Copy the lines word for word. Begin at the line that contains "无界增长，而一次写入量 $\qr=NK$ 保持有限。" and end with the final line of the data.

Source material Block Start

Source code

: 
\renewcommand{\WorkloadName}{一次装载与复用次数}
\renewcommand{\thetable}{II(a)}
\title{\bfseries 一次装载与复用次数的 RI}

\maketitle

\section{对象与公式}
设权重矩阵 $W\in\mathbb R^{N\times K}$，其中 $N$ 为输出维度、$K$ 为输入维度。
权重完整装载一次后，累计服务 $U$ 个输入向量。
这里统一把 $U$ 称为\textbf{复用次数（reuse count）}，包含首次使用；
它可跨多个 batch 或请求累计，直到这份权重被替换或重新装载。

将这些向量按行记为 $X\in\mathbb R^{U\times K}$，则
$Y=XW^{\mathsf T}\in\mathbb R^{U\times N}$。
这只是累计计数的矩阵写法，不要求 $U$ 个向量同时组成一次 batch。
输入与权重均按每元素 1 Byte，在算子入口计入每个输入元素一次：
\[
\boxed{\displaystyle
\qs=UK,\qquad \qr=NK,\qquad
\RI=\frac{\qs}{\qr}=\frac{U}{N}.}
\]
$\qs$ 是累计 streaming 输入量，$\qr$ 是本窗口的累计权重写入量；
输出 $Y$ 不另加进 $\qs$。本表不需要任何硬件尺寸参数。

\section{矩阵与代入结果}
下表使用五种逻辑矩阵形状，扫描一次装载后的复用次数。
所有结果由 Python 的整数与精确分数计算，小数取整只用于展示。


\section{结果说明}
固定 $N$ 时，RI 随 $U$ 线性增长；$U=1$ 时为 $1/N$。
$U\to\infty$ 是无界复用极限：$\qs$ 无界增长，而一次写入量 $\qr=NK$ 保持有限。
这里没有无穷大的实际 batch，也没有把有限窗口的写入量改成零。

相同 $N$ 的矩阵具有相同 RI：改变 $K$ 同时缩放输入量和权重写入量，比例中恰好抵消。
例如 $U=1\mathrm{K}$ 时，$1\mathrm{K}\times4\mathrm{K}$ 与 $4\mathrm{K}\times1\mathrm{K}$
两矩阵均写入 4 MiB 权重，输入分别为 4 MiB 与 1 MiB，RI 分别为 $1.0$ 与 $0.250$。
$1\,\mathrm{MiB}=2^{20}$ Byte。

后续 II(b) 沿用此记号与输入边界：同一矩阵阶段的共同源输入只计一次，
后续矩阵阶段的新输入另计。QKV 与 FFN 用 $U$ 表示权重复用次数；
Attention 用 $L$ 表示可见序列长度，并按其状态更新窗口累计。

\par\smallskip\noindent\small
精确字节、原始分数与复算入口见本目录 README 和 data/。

Source material Block End

> [Worked solution]:
$U\to\infty$ 是无界复用极限：$\qs$ 无界增长，而一次写入量 $\qr=NK$ 保持有限。
这里没有无穷大的实际 batch，也没有把有限窗口的写入量改成零。

相同 $N$ 的矩阵具有相同 RI：改变 $K$ 同时缩放输入量和权重写入量，比例中恰好抵消。
例如 $U=1\mathrm{K}$ 时，$1\mathrm{K}\times4\mathrm{K}$ 与 $4\mathrm{K}\times1\mathrm{K}$
两矩阵均写入 4 MiB 权重，输入分别为 4 MiB 与 1 MiB，RI 分别为 $1.0$ 与 $0.250$。
$1\,\mathrm{MiB}=2^{20}$ Byte。

后续 II(b) 沿用此记号与输入边界：同一矩阵阶段的共同源输入只计一次，
后续矩阵阶段的新输入另计。QKV 与 FFN 用 $U$ 表示权重复用次数；
Attention 用 $L$ 表示可见序列长度，并按其状态更新窗口累计。

\par\smallskip\noindent\small
精确字节、原始分数与复算入口见本目录 README 和 data/。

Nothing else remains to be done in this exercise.